Na segunda parte, já dadas as bases de minha proposta tradutória, escrevi uma brevíssima introdução à obra e ao projeto poetológico de Ingeborg Bachmann, passando em seguida à tradução propriamente dita dos cinco poemas escolhidos: “Die gestundete Zeit” (“O tempo postergado”), Alle Tage (“Todo dia”), “Anrufung des Großen Bären” (“Invocação da Ursa Maior”), “Erklär mir, Liebe” (“Me explica, Amor”) e “Was wahr ist” (“Verdade”).

Ao meu ver, um pesquisador que se arrisca a falar sobre teoria da tradução precisa ter em mente pelo menos duas coisas: que muito já foi dito sobre o assunto e também que esse muito nunca será o suficiente. É preciso despender tempo e atenção na leitura daquilo que já se disse sobre o traduzir – sobre a tradução de poesia, sobre a tradução de prosa, sobre a tradução de textos não literários – em cada grande época do pensamento tradutório desde pelo menos a Alta Idade Média, de preferência desde antes. No entanto, creio ser preciso também se dar certa liberdade no pensamento teórico, na aproximação de autores, na dessacralização das grandes figuras da teoria e na inventividade própria.

Esse último ponto, em especial, foi o que desencadeou aquilo que viria a se tornar esta dissertação: na tentativa de mostrar três ou quatro poetas germanófonos que admiro a amigos que não falam português, deparei-me com diversas traduções que apresentavam claro mérito nas escolhas tradutológicas do campo semântico, ou seja, apresentavam opções em português muito adequadas àquilo que se dizia num poema; no entanto, pareciam-me poemas mortos, cujas opções tradutórias só se atinham àquilo que se dizia

sem atentar a como aquilo se dizia54; parecia-me que lhes faltava algo estrutural e que eu

não sabia ainda nomear. Eram textos belíssimos, mas não passavam disso: belíssimos

textos em prosa com linhas quebradas na página55.

Essa primeira experiência basicamente organizou a estrutura da presente dissertação: não bastaria simplesmente apresentar traduções dos poemas, já que essas traduções partiriam de premissas absolutamente diversas, de premissas que apoiaram as traduções que não me agradavam.

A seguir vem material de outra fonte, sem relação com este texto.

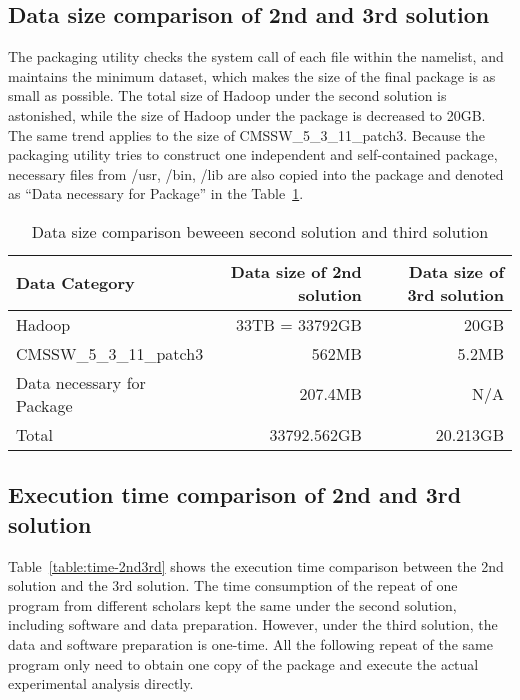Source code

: \documentclass{article}
\begin{document}
\subsection{ Data size comparison of 2nd and 3rd solution}
\indent The packaging utility checks the system call of each file within the namelist, and maintains the minimum dataset, which makes the size of the final package is as small as possible. The total size of Hadoop under the second solution is astonished, while the size of Hadoop under the package is decreased to 20GB. The same trend applies to the size of CMSSW\_5\_3\_11\_patch3. Because the packaging utility tries to construct one independent and self-contained package, necessary files  from /usr, /bin, /lib are also copied into the package and denoted as “Data necessary for Package” in the Table~\ref{table:datasize-2nd3rd}.\\

\begin{table}
    \centering
    \begin{tabular}{|l|r|r|}
    \hline
     Data Category & Data size of 2nd solution & Data size of 3rd solution \\ \hline
     Hadoop & 33TB = 33792GB & 20GB \\ \hline
     CMSSW\_5\_3\_11\_patch3 & 562MB & 5.2MB \\ \hline
     Data necessary for Package & 207.4MB & N/A \\ \hline
     Total & 33792.562GB & 20.213GB \\ \hline
    \end{tabular}
    \caption{Data size comparison beweeen second solution and third solution}
    \label{table:datasize-2nd3rd}
\end{table}

\subsection{Execution time comparison of 2nd and 3rd solution}
\indent Table~\ref{table:time-2nd3rd} shows the execution time comparison between the 2nd solution and the 3rd solution. The time consumption of the repeat of one program from different scholars kept the same under the second solution, including software and data preparation. However, under the third solution, the data and software preparation is one-time. All the following repeat of the same program only need to obtain one copy of the package and execute the actual experimental analysis directly.\\
\end{document}
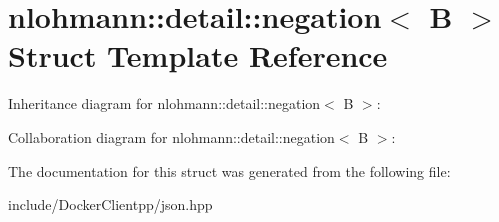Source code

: \hypertarget{structnlohmann_1_1detail_1_1negation}{}\section{nlohmann\+::detail\+::negation$<$ B $>$ Struct Template Reference}
\label{structnlohmann_1_1detail_1_1negation}


Inheritance diagram for nlohmann\+::detail\+::negation$<$ B $>$\+:


Collaboration diagram for nlohmann\+::detail\+::negation$<$ B $>$\+:


The documentation for this struct was generated from the following file\+:\begin{DoxyCompactItemize}
\item 
include/\+Docker\+Clientpp/json.\+hpp\end{DoxyCompactItemize}
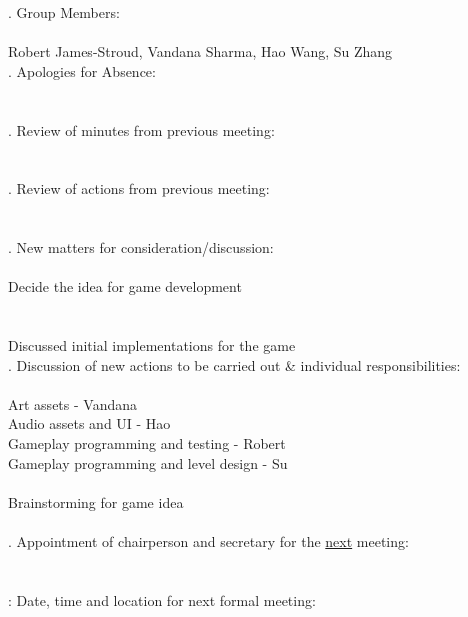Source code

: \documentclass{article}
\begin{document}
. Group Members: \\\\ \indent Robert James-Stroud, Vandana Sharma, Hao Wang, Su Zhang \\

. Apologies for Absence: \\\\ \indent   \\

. Review of minutes from previous meeting: \\\\ \indent  \\

. Review of actions from previous meeting: \\\\ \indent \\

. New matters for consideration/discussion: \\\\ \indent Decide the idea for game development \\\\\\ \indent Discussed initial implementations for the game\\

. Discussion of new actions to be carried out \& individual responsibilities: \\\\ \indent Art assets - Vandana \\ \indent Audio assets and UI - Hao  \\ \indent Gameplay programming and testing - Robert \\\indent Gameplay programming and level design - Su \\\\ \indent Brainstorming for game idea\\\\

. Appointment of chairperson and secretary for the \underline{next} meeting: \\\\ \indent  \\

: Date, time and location for next formal meeting: \\\\ \indent  \\
\end{document}
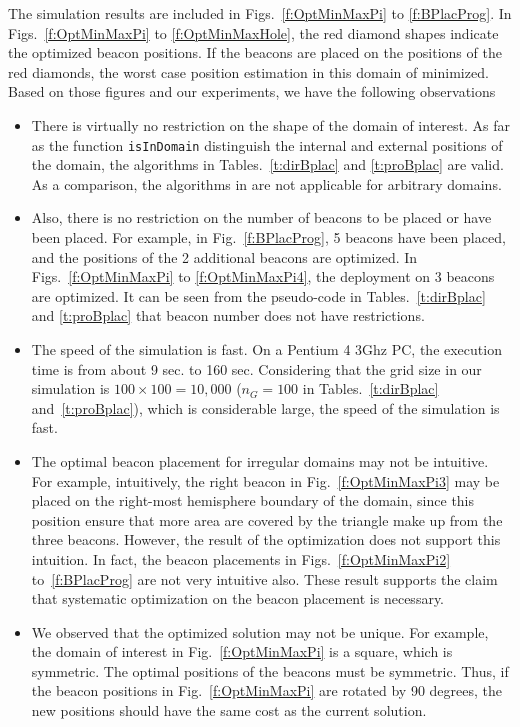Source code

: The simulation results are included in Figs.~\ref{f:OptMinMaxPi} to \ref{f:BPlacProg}. In Figs.~\ref{f:OptMinMaxPi} to \ref{f:OptMinMaxHole}, the red diamond shapes indicate the optimized beacon positions. If the beacons are placed on the positions of the red diamonds, the worst case position estimation in this domain of minimized. Based on those figures and our experiments, we have the following observations
\begin{itemize}
\item There is virtually no restriction on the shape of the domain of interest. As far as the function \texttt{isInDomain} distinguish the internal and external positions of the domain, the algorithms in Tables.~\ref{t:dirBplac} and \ref{t:proBplac} are valid. As a comparison, the algorithms in \cite{bulusu01adaptive, WangEstrinInfomationSS05} are not applicable for arbitrary domains.
\item Also, there is no restriction on the number of beacons to be placed or have been placed. For example, in Fig.~\ref{f:BPlacProg}, 5 beacons have been placed, and the positions of the 2 additional beacons are optimized. In Figs.~\ref{f:OptMinMaxPi} to \ref{f:OptMinMaxPi4}, the deployment on 3 beacons are optimized. It can be seen from the pseudo-code in Tables.~\ref{t:dirBplac} and \ref{t:proBplac} that beacon number does not have restrictions.
\item The speed of the simulation is fast. On a Pentium 4 3Ghz PC, the execution time is from about 9 sec. to 160 sec. Considering that the grid size in our simulation is $100\times 100=10,000$ ($n_G=100$ in Tables.~\ref{t:dirBplac} and~\ref{t:proBplac}), which is considerable large, the speed of the simulation is fast.
\item The optimal beacon placement for irregular domains may not be intuitive. For example, intuitively, the right beacon in Fig.~\ref{f:OptMinMaxPi3} may be placed on the right-most hemisphere boundary of the domain, since this position ensure that more area are covered by the triangle make up from the three beacons.
    However, the result of the optimization does not support this intuition. In fact, the beacon placements in Figs.~\ref{f:OptMinMaxPi2} to~\ref{f:BPlacProg} are not very intuitive also. These result supports the claim that systematic optimization on the beacon placement is necessary.
\item We observed that the optimized solution may not be unique. For example, the domain of interest in Fig.~\ref{f:OptMinMaxPi} is a square, which is symmetric. The optimal positions of the beacons must be symmetric. Thus, if the beacon positions in Fig.~\ref{f:OptMinMaxPi} are rotated by 90 degrees, the new positions should have the same cost as the current solution.

\end{itemize}
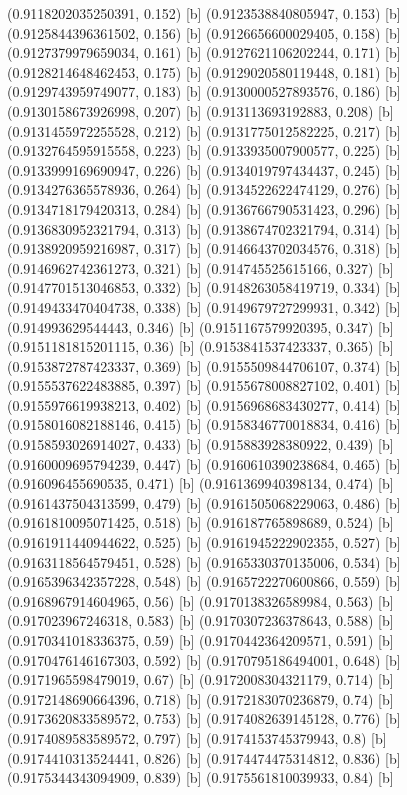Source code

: {{{(0.9118202035250391, 0.152) [b] 
(0.9123538840805947, 0.153) [b] 
(0.9125844396361502, 0.156) [b] 
(0.9126656600029405, 0.158) [b] 
(0.9127379979659034, 0.161) [b] 
(0.9127621106202244, 0.171) [b] 
(0.9128214648462453, 0.175) [b] 
(0.9129020580119448, 0.181) [b] 
(0.9129743959749077, 0.183) [b] 
(0.9130000527893576, 0.186) [b] 
(0.9130158673926998, 0.207) [b] 
(0.913113693192883, 0.208) [b] 
(0.9131455972255528, 0.212) [b] 
(0.9131775012582225, 0.217) [b] 
(0.9132764595915558, 0.223) [b] 
(0.9133935007900577, 0.225) [b] 
(0.9133999169690947, 0.226) [b] 
(0.9134019797434437, 0.245) [b] 
(0.9134276365578936, 0.264) [b] 
(0.9134522622474129, 0.276) [b] 
(0.9134718179420313, 0.284) [b] 
(0.9136766790531423, 0.296) [b] 
(0.9136830952321794, 0.313) [b] 
(0.9138674702321794, 0.314) [b] 
(0.9138920959216987, 0.317) [b] 
(0.9146643702034576, 0.318) [b] 
(0.9146962742361273, 0.321) [b] 
(0.914745525615166, 0.327) [b] 
(0.9147701513046853, 0.332) [b] 
(0.9148263058419719, 0.334) [b] 
(0.9149433470404738, 0.338) [b] 
(0.9149679727299931, 0.342) [b] 
(0.914993629544443, 0.346) [b] 
(0.9151167579920395, 0.347) [b] 
(0.9151181815201115, 0.36) [b] 
(0.9153841537423337, 0.365) [b] 
(0.9153872787423337, 0.369) [b] 
(0.9155509844706107, 0.374) [b] 
(0.9155537622483885, 0.397) [b] 
(0.9155678008827102, 0.401) [b] 
(0.9155976619938213, 0.402) [b] 
(0.9156968683430277, 0.414) [b] 
(0.9158016082188146, 0.415) [b] 
(0.9158346770018834, 0.416) [b] 
(0.9158593026914027, 0.433) [b] 
(0.915883928380922, 0.439) [b] 
(0.9160009695794239, 0.447) [b] 
(0.9160610390238684, 0.465) [b] 
(0.916096455690535, 0.471) [b] 
(0.9161369940398134, 0.474) [b] 
(0.9161437504313599, 0.479) [b] 
(0.9161505068229063, 0.486) [b] 
(0.9161810095071425, 0.518) [b] 
(0.916187765898689, 0.524) [b] 
(0.9161911440944622, 0.525) [b] 
(0.9161945222902355, 0.527) [b] 
(0.9163118564579451, 0.528) [b] 
(0.9165330370135006, 0.534) [b] 
(0.9165396342357228, 0.548) [b] 
(0.9165722270600866, 0.559) [b] 
(0.9168967914604965, 0.56) [b] 
(0.9170138326589984, 0.563) [b] 
(0.917023967246318, 0.583) [b] 
(0.9170307236378643, 0.588) [b] 
(0.9170341018336375, 0.59) [b] 
(0.9170442364209571, 0.591) [b] 
(0.9170476146167303, 0.592) [b] 
(0.9170795186494001, 0.648) [b] 
(0.9171965598479019, 0.67) [b] 
(0.9172008304321179, 0.714) [b] 
(0.9172148690664396, 0.718) [b] 
(0.9172183070236879, 0.74) [b] 
(0.9173620833589572, 0.753) [b] 
(0.9174082639145128, 0.776) [b] 
(0.9174089583589572, 0.797) [b] 
(0.9174153745379943, 0.8) [b] 
(0.9174410313524441, 0.826) [b] 
(0.9174474475314812, 0.836) [b] 
(0.9175344343094909, 0.839) [b] 
(0.9175561810039933, 0.84) [b] 
}}}
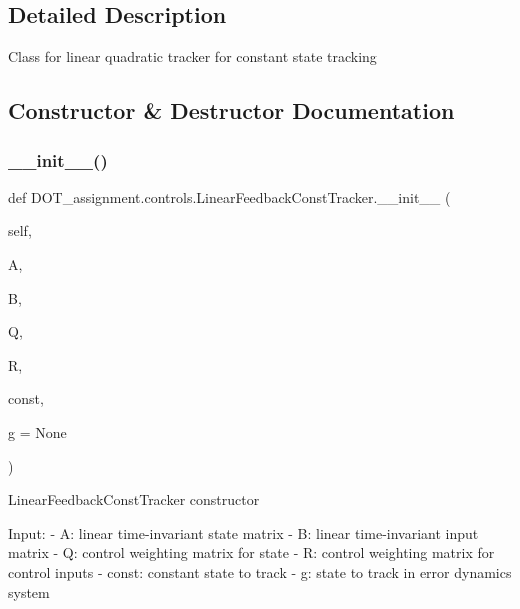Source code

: \subsection{Detailed Description}
\begin{DoxyVerb}Class for linear quadratic tracker for constant state tracking
\end{DoxyVerb}
 

\subsection{Constructor \& Destructor Documentation}
\mbox{\label{class_d_o_t__assignment_1_1controls_1_1_linear_feedback_const_tracker_a5673a5219e7675de2bf80ea945aa33f1}} 
\subsubsection{\texorpdfstring{\_\_init\_\_()}{\_\_init\_\_()}}
{\footnotesize\ttfamily def D\+O\+T\+\_\+assignment.\+controls.\+Linear\+Feedback\+Const\+Tracker.\+\_\+\+\_\+init\+\_\+\+\_\+ (\begin{DoxyParamCaption}\item[{}]{self,  }\item[{}]{A,  }\item[{}]{B,  }\item[{}]{Q,  }\item[{}]{R,  }\item[{}]{const,  }\item[{}]{g = {\ttfamily None} }\end{DoxyParamCaption})}

\begin{DoxyVerb}LinearFeedbackConstTracker constructor

Input:
- A:            linear time-invariant state matrix
- B:            linear time-invariant input matrix
- Q:            control weighting matrix for state
- R:            control weighting matrix for control inputs
- const:        constant state to track
- g:            state to track in error dynamics system\end{DoxyVerb}
 

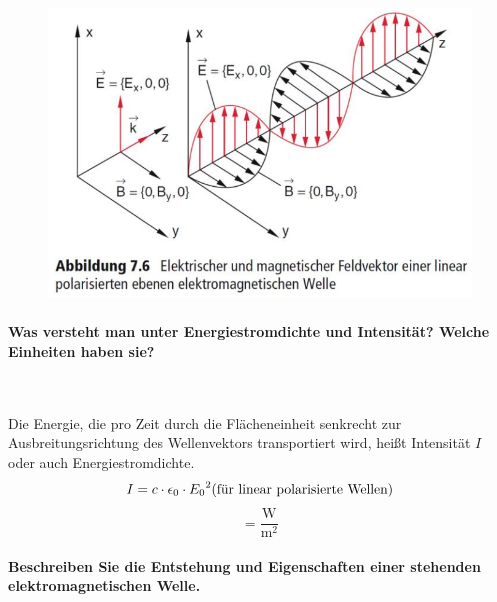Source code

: \documentclass[a4paper, 11pt, parskip=half]{scrartcl}
\begin{document}
\begin{figure}[H]
    \centering
    \includegraphics[width=10 cm]{image/13/4.png}
\end{figure}

\paragraph{Was versteht man unter Energiestromdichte und Intensität? Welche Einheiten haben sie?} ~

Die Energie, die pro Zeit durch die Flächeneinheit senkrecht zur Ausbreitungsrichtung des
Wellenvektors transportiert wird, heißt Intensität $I$ oder auch Energiestromdichte.
\begin{equation}
I = c \cdot \epsilon_0 \cdot {E_0}^2 \text{(für linear polarisierte Wellen)} \\
\end{equation}
\begin{equation}
[I] = \frac{\text{W}}{\text{m}^2}
\end{equation}

\newpage

\paragraph{Beschreiben Sie die Entstehung und Eigenschaften einer stehenden elektromagnetischen
Welle.} ~
\end{document}
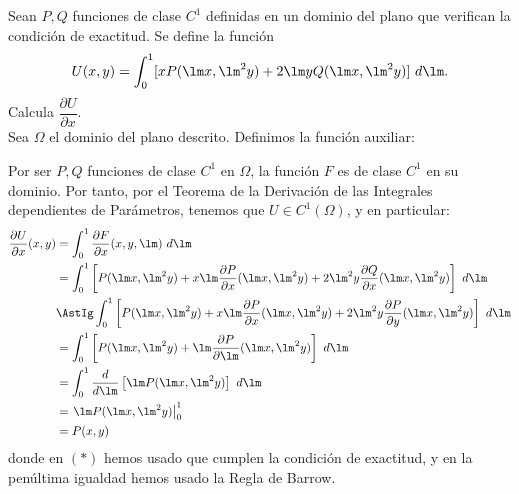 \documentclass[12pt]{article}
\begin{document}
\begin{ejercicio}
    Sean $P,Q$ funciones de clase $C^1$ definidas en un dominio del plano que verifican la condición de exactitud. Se define la función
    \begin{equation*}
        U(x,y)=\int_{0}^{1}[xP(\lm x,\lm^2 y)+2\lm yQ(\lm x,\lm^2 y)]~d\lm.
    \end{equation*}
    Calcula $\dfrac{\partial U}{\partial x}$.\\

    Sea $\Omega$ el dominio del plano descrito. Definimos la función auxiliar:

    Por ser $P,Q$ funciones de clase $C^1$ en $\Omega$, la función $F$ es de clase $C^1$ en su dominio. Por tanto, por el Teorema de la Derivación de las Integrales dependientes de Parámetros, tenemos que $U\in C^1(\Omega)$, y en particular:
    \begin{align*}
        \dfrac{\partial U}{\partial x}(x,y)&=\int_{0}^{1}\dfrac{\partial F}{\partial x}(x,y,\lm)~d\lm\\
        &=\int_{0}^{1}\left[P(\lm x,\lm^2 y)+x\lm \dfrac{\partial P}{\partial x}(\lm x,\lm^2 y)+2\lm^2 y\dfrac{\partial Q}{\partial x}(\lm x,\lm^2 y)\right]~d\lm\\
        & \AstIg\int_{0}^{1}\left[P(\lm x,\lm^2 y)+x\lm \dfrac{\partial P}{\partial x}(\lm x,\lm^2 y)+2\lm^2 y\dfrac{\partial P}{\partial y}(\lm x,\lm^2 y)\right]~d\lm\\
        & = \int_{0}^{1}\left[P(\lm x,\lm^2 y)+\lm \dfrac{\partial P}{\partial \lm}(\lm x,\lm^2 y)\right]~d\lm\\
        & = \int_{0}^{1}\dfrac{d}{d\lm}\left[\lm P(\lm x,\lm^2 y)\right]~d\lm\\
        & = \left.\lm P(\lm x,\lm^2 y)\right|_{0}^{1}\\
        & = P(x,y)
    \end{align*}
    donde en $(\ast)$ hemos usado que cumplen la condición de exactitud, y en la penúltima igualdad hemos usado la Regla de Barrow.
\end{ejercicio}

    
\end{document}
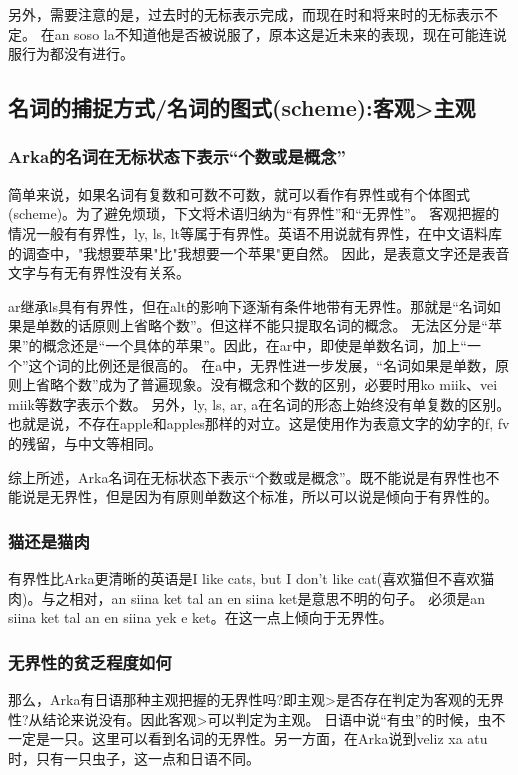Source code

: 另外，需要注意的是，过去时的无标表示完成，而现在时和将来时的无标表示不定。
在an soso la不知道他是否被说服了，原本这是近未来的表现，现在可能连说服行为都没有进行。

\subsection{名词的捕捉方式/名词的图式(scheme):客观>主观}

\subsubsection{Arka的名词在无标状态下表示“个数或是概念”}

简单来说，如果名词有复数和可数不可数，就可以看作有界性或有个体图式(scheme)。为了避免烦琐，下文将术语归纳为“有界性”和“无界性”。
客观把握的情况一般有有界性，ly, ls, lt等属于有界性。英语不用说就有界性，在中文语料库的调查中，"我想要苹果"比"我想要一个苹果"更自然。
因此，是表意文字还是表音文字与有无有界性没有关系。

ar继承ls具有有界性，但在alt的影响下逐渐有条件地带有无界性。那就是“名词如果是单数的话原则上省略个数”。但这样不能只提取名词的概念。
无法区分是“苹果”的概念还是“一个具体的苹果”。因此，在ar中，即使是单数名词，加上“一个”这个词的比例还是很高的。
在a中，无界性进一步发展，“名词如果是单数，原则上省略个数”成为了普遍现象。没有概念和个数的区别，必要时用ko miik、vei miik等数字表示个数。
另外，ly, ls, ar, a在名词的形态上始终没有单复数的区别。也就是说，不存在apple和apples那样的对立。这是使用作为表意文字的幼字的f, fv的残留，与中文等相同。

综上所述，Arka名词在无标状态下表示“个数或是概念”。既不能说是有界性也不能说是无界性，但是因为有原则单数这个标准，所以可以说是倾向于有界性的。
\subsubsection{猫还是猫肉}

有界性比Arka更清晰的英语是I like cats, but I don't like cat(喜欢猫但不喜欢猫肉)。与之相对，an siina ket tal an en siina ket是意思不明的句子。
必须是an siina ket tal an en siina yek e ket。在这一点上倾向于无界性。

\subsubsection{无界性的贫乏程度如何}

那么，Arka有日语那种主观把握的无界性吗?即主观>是否存在判定为客观的无界性?从结论来说没有。因此客观>可以判定为主观。
日语中说“有虫”的时候，虫不一定是一只。这里可以看到名词的无界性。另一方面，在Arka说到veliz xa atu时，只有一只虫子，这一点和日语不同。

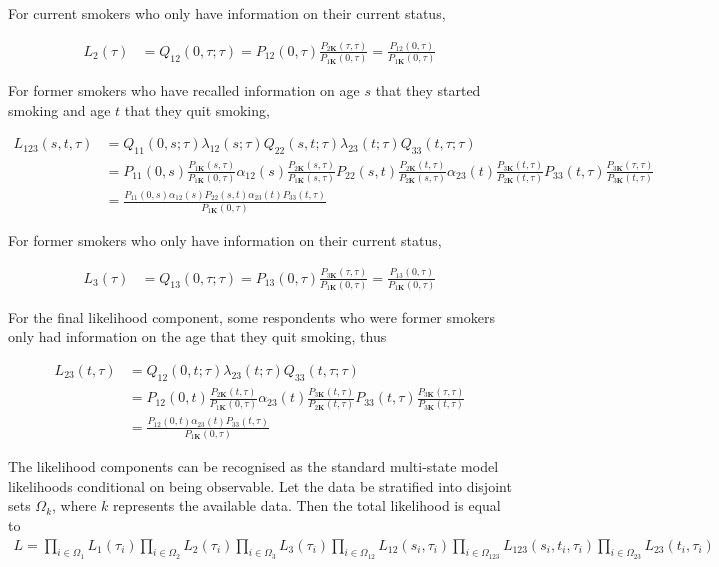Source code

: \documentclass[11pt,a4paper]{article}
\newcommand{\K}{\ensuremath{\bm{K}}}
\begin{document}
For current smokers who only have information on their current status, 

\begin{align*}
L_2(\tau) & = Q_{12}(0,\tau;\tau)  = P_{12}(0,\tau)\frac{P_{2\K}(\tau,\tau)}{P_{1\K}(0,\tau)} 
= \frac{P_{12}(0,\tau)}{P_{1\K}(0,\tau)}  
\end{align*}

For former smokers who have recalled information on age $s$ that they started smoking and age $t$ that they quit smoking,

\begin{align*}
L_{123}(s,t,\tau) & = Q_{11}(0,s;\tau) \lambda_{12}(s;\tau) Q_{22}(s,t;\tau) \lambda_{23}(t;\tau) Q_{33}(t,\tau;\tau) \\
& = P_{11}(0,s)\frac{P_{1\K}(s,\tau)}{P_{1\K}(0,\tau)} 
\alpha_{12}(s) \frac{P_{2\K}(s,\tau)}{P_{1\K}(s,\tau)}
P_{22}(s,t)\frac{P_{2\K}(t,\tau)}{P_{2\K}(s,\tau)}
\alpha_{23}(t) \frac{P_{3\K}(t,\tau)}{P_{2\K}(t,\tau)}
P_{33}(t,\tau)\frac{P_{3\K}(\tau,\tau)}{P_{3\K}(t,\tau)} \\
& = \frac{P_{11}(0,s) \alpha_{12}(s) P_{22}(s,t) \alpha_{23}(t) P_{33}(t,\tau)}{P_{1\K}(0,\tau)}
\end{align*}

For former smokers who only have information on their current status, 

\begin{align*}
L_3(\tau) & = Q_{13}(0,\tau;\tau)  = P_{13}(0,\tau)\frac{P_{3\K}(\tau,\tau)}{P_{1\K}(0,\tau)} 
= \frac{P_{13}(0,\tau)}{P_{1\K}(0,\tau)}  
\end{align*}

For the final likelihood component, some respondents who were former smokers only had information on the age that they quit smoking, thus
 
\begin{align*}
L_{23}(t,\tau) & = Q_{12}(0,t;\tau) \lambda_{23}(t;\tau) Q_{33}(t,\tau;\tau) \\
& = P_{12}(0,t)\frac{P_{2\K}(t,\tau)}{P_{1\K}(0,\tau)} 
\alpha_{23}(t) \frac{P_{3\K}(t,\tau)}{P_{2\K}(t,\tau)}
P_{33}(t,\tau)\frac{P_{3\K}(\tau,\tau)}{P_{3\K}(t,\tau)} \\
& = \frac{P_{12}(0,t) \alpha_{23}(t) P_{33}(t,\tau)}{P_{1\K}(0,\tau)}
\end{align*}

The likelihood components can be recognised as the standard
multi-state model likelihoods conditional on being observable.  Let the data
be stratified into disjoint sets $\Omega_k$, where $k$ represents the
available data. Then the total likelihood is equal to
\begin{align*}
  L = 
\prod_{i \in \Omega_1} L_1(\tau_i)  
\prod_{i \in \Omega_2} L_2(\tau_i)  
\prod_{i \in \Omega_3} L_3(\tau_i)  
\prod_{i \in \Omega_{12}} L_{12}(s_i,\tau_i)  
\prod_{i \in \Omega_{123}} L_{123}(s_i,t_i,\tau_i)  
\prod_{i \in \Omega_{23}} L_{23}(t_i,\tau_i)  
\end{align*}
\end{document}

Era preciso, então, que eu primeiro aprendesse quais eram e alargasse as minhas premissas, para depois poder apresentá-las junto das

54 “Mas, Degas, não é com ideias que se fazem versos, é com palavras.” Atribuído a Stéphane Mallarmé

por Paul Valéry (VALÉRY, 1960).

55 O que pode também ter seu valor como prosa: vide o belíssimo romance O peso do pássaro morto

(Editora Nós, 2017) de Aline Bei, que exibe linhas quebradas durante toda a narrativa e continua sendo – segundo a própria autora – um romance.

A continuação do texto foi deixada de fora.